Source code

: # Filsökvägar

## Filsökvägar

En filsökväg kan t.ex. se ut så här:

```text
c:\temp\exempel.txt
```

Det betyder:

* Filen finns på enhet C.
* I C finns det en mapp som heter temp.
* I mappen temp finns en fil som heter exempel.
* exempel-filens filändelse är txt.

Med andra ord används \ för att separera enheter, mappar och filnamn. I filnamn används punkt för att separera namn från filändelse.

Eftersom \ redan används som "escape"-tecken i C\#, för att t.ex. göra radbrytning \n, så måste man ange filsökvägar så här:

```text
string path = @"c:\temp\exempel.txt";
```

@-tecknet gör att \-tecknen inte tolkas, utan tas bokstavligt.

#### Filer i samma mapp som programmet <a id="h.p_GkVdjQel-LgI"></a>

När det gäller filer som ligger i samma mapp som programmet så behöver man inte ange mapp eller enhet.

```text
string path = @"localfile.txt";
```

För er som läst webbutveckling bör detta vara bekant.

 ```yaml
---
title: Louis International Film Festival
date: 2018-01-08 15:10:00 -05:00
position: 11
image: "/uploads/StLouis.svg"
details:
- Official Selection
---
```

■ ■ ■ ■ ■

### YOUR ASSIGNMENT:
In the data above, start at the line that has "filändelse är txt.", stop after the line that has "När det gäller", and print every line in between exactly as it stands.

### RESULT OF THE TASK:
* exempel-filens filändelse är txt.

Med andra ord används \ för att separera enheter, mappar och filnamn. I filnamn används punkt för att separera namn från filändelse.

Eftersom \ redan används som "escape"-tecken i C\#, för att t.ex. göra radbrytning \n, så måste man ange filsökvägar så här:

```text
string path = @"c:\temp\exempel.txt";
```

@-tecknet gör att \-tecknen inte tolkas, utan tas bokstavligt.

#### Filer i samma mapp som programmet <a id="h.p_GkVdjQel-LgI"></a>

När det gäller filer som ligger i samma mapp som programmet så behöver man inte ange mapp eller enhet.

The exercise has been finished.